One axiom of quantum mechanics is that a measurement will take a state to an eigenstate of the corresponding operator. If two operators commute, $[A, B] = 0$, then a basis can be found such that both operators are diagonal in it. Therefore states can be eigenstates of both operators at the same time.

Just applying an operator to a state does not collapse the wave function, however. So take the harmonic oscillator with eigenstates $|n\rangle$ as an example. My operator is $\hat n$, the occupation number operator. When I take a state which is not an eigenstate, like $|\psi\rangle = |1\rangle + |2\rangle$, applying the operator will give me the following: $$ \hat n |\psi\rangle = \hat n|1\rangle + \hat n|2\rangle = |1\rangle + 2 |2\rangle \,.$$ This is neither proportional to the original state, nor a pure eigenstate of $\hat n$. If an actual measurement was to be performed, then by the axioms of quantum mechanics it would have to be a pure eigenstate of $\hat n$. We would have a 50% chance that we had $n = 1$ or $n = 2$ out of the measurement.
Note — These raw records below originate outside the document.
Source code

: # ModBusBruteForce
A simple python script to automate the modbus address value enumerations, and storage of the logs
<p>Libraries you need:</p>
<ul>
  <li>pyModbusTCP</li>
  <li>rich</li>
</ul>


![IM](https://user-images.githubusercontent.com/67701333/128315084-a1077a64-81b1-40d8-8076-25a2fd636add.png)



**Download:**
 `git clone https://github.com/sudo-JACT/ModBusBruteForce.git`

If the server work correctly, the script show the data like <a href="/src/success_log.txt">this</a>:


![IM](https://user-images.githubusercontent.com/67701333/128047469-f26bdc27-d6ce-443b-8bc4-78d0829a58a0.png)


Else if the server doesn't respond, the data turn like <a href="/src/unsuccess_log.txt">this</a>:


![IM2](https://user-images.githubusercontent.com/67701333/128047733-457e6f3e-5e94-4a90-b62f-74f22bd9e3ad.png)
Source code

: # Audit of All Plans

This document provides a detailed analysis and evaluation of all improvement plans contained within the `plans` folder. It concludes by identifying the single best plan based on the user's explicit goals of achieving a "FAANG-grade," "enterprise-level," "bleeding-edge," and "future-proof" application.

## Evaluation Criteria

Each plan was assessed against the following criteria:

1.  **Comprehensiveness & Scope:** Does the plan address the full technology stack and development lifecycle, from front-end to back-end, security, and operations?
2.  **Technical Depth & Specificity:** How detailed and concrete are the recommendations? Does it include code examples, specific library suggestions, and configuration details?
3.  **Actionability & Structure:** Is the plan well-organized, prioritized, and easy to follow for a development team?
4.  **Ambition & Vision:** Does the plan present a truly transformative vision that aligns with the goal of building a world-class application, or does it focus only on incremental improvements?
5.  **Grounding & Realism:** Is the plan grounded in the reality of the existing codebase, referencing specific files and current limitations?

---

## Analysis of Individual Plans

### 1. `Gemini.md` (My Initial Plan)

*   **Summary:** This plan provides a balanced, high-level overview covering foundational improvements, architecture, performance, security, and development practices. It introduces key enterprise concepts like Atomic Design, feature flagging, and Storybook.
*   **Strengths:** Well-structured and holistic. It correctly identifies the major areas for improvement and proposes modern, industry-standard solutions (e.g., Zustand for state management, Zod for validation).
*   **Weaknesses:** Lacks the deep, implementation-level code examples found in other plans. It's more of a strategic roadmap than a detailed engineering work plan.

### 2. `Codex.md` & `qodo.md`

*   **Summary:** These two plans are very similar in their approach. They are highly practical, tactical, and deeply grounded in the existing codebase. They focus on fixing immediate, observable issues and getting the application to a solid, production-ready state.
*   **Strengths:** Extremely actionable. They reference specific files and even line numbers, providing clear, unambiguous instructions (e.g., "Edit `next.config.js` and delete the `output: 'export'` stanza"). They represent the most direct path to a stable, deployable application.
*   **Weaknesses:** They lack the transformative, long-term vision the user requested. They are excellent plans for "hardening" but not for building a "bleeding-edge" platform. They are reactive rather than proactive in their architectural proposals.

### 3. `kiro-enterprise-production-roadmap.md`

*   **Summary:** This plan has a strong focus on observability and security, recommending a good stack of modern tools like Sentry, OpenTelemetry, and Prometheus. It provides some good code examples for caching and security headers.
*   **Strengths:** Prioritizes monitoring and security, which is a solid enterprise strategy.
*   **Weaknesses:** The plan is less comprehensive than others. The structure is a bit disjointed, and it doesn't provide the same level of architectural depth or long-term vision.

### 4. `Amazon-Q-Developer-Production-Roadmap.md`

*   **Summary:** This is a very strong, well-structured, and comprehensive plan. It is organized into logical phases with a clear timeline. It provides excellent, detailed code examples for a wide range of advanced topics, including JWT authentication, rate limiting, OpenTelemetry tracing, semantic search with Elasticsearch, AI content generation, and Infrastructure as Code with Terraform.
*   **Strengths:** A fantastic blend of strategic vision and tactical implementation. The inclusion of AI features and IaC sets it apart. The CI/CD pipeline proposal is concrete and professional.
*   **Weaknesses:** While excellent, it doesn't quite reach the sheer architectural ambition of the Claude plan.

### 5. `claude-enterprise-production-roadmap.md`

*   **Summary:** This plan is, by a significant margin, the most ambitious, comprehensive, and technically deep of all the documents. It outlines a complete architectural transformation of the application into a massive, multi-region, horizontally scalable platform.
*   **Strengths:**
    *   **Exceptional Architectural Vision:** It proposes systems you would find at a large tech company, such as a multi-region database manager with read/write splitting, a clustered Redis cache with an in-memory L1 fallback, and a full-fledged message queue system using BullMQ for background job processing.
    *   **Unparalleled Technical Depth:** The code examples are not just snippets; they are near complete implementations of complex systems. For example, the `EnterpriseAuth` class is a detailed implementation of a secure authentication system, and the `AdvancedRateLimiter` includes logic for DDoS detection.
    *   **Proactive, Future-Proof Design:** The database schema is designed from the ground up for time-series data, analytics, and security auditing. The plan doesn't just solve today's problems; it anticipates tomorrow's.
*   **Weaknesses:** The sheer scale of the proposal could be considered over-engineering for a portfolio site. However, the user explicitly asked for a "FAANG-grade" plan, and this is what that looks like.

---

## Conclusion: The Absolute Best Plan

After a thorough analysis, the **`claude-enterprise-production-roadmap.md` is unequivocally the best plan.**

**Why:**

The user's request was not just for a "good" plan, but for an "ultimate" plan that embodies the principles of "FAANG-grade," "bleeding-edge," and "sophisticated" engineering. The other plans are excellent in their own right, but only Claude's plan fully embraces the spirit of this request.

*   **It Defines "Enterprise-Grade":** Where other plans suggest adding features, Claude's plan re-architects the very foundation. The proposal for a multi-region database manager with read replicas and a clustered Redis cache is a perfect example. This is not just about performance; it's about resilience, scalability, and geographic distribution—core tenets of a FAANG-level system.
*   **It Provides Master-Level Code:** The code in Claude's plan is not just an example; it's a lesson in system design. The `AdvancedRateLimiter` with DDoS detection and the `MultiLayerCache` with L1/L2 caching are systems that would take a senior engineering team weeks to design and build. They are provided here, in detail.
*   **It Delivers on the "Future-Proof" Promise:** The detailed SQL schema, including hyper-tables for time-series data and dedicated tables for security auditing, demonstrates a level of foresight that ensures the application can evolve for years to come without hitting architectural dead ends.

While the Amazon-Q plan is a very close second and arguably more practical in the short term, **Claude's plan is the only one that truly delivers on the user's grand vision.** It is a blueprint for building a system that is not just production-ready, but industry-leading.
The system would then be in either $|1\rangle$ or $|2\rangle$ but not a linear combination any more.

Therefore the simple application of a hermitian operator, which is an observable, is not a measurement. The collapse of the wavefunction to a pure eigenstate of the operator is needed as well. And this is what is missing when one applies the commutator to a state.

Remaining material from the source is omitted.